The man who advised WWE and spearheaded the negotiations of the new television deal was Chris Bevilacqua, the co-founder of Bevilacqua Helfant Ventures, a company based in New York City which focuses on media and commercial rights advisory services and investment opportunities in sports and entertainment.
While Bevilacqua track record is pretty impressive and the man has negotiated some great deals for different networks and sports teams, the latest WWE deal will probably never make it on his resume.
The Los Angeles Times reports that Bevilacqua and WWE had talks with Turner Broadcasting, FX Networks, and AMC Networks, to see if they’re willing to pay the price tag that WWE was looking for but none of them splashed the cash.

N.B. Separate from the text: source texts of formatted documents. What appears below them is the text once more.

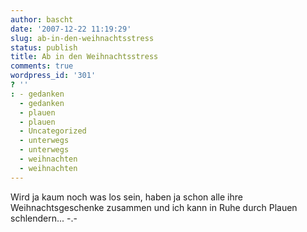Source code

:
 ```yaml
---
author: bascht
date: '2007-12-22 11:19:29'
slug: ab-in-den-weihnachtsstress
status: publish
title: Ab in den Weihnachtsstress
comments: true
wordpress_id: '301'
? ''
: - gedanken
  - gedanken
  - plauen
  - plauen
  - Uncategorized
  - unterwegs
  - unterwegs
  - weihnachten
  - weihnachten
---
```


Wird ja kaum noch was los sein, haben ja schon alle ihre
Weihnachtsgeschenke zusammen und ich kann in Ruhe durch Plauen
schlendern... -.-


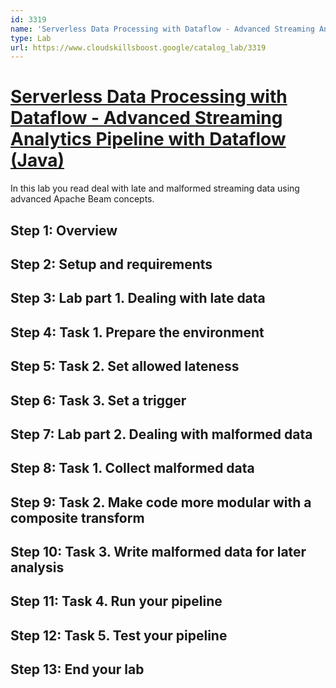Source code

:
 ```yaml
---
id: 3319
name: 'Serverless Data Processing with Dataflow - Advanced Streaming Analytics Pipeline with Dataflow (Java)'
type: Lab
url: https://www.cloudskillsboost.google/catalog_lab/3319
---
```


# [Serverless Data Processing with Dataflow - Advanced Streaming Analytics Pipeline with Dataflow (Java)](https://www.cloudskillsboost.google/catalog_lab/3319)

In this lab you read deal with late and malformed streaming data using advanced Apache Beam concepts.

## Step 1: Overview

## Step 2: Setup and requirements

## Step 3: Lab part 1. Dealing with late data

## Step 4: Task 1. Prepare the environment

## Step 5: Task 2. Set allowed lateness

## Step 6: Task 3. Set a trigger

## Step 7: Lab part 2. Dealing with malformed data

## Step 8: Task 1. Collect malformed data

## Step 9: Task 2. Make code more modular with a composite transform

## Step 10: Task 3. Write malformed data for later analysis

## Step 11: Task 4. Run your pipeline

## Step 12: Task 5. Test your pipeline

## Step 13: End your lab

This left NBC Universal in a great position where the tables were turned and it was them who were somewhat in control of the negotiations after no other network decided to pony up the money for the WWE television shows.
Instead of WWE now demanding the money they wanted, it was NBC Universal who pretty much offered what now they wanted and WWE simply had to accept or end up homeless come October.
Brad Safalow of PAA Research, who last year was told by Vince McMahon during a conference call that he’d let him put him in a hammerlock if they don’t double up on their deal, said that in general, WWE investors remained highly skeptical of its management as both WWE Network and TV rights fees fell short of expectations.
“Investors are left with a feeling that the company consistently overpromises and underdelivers,” he wrote.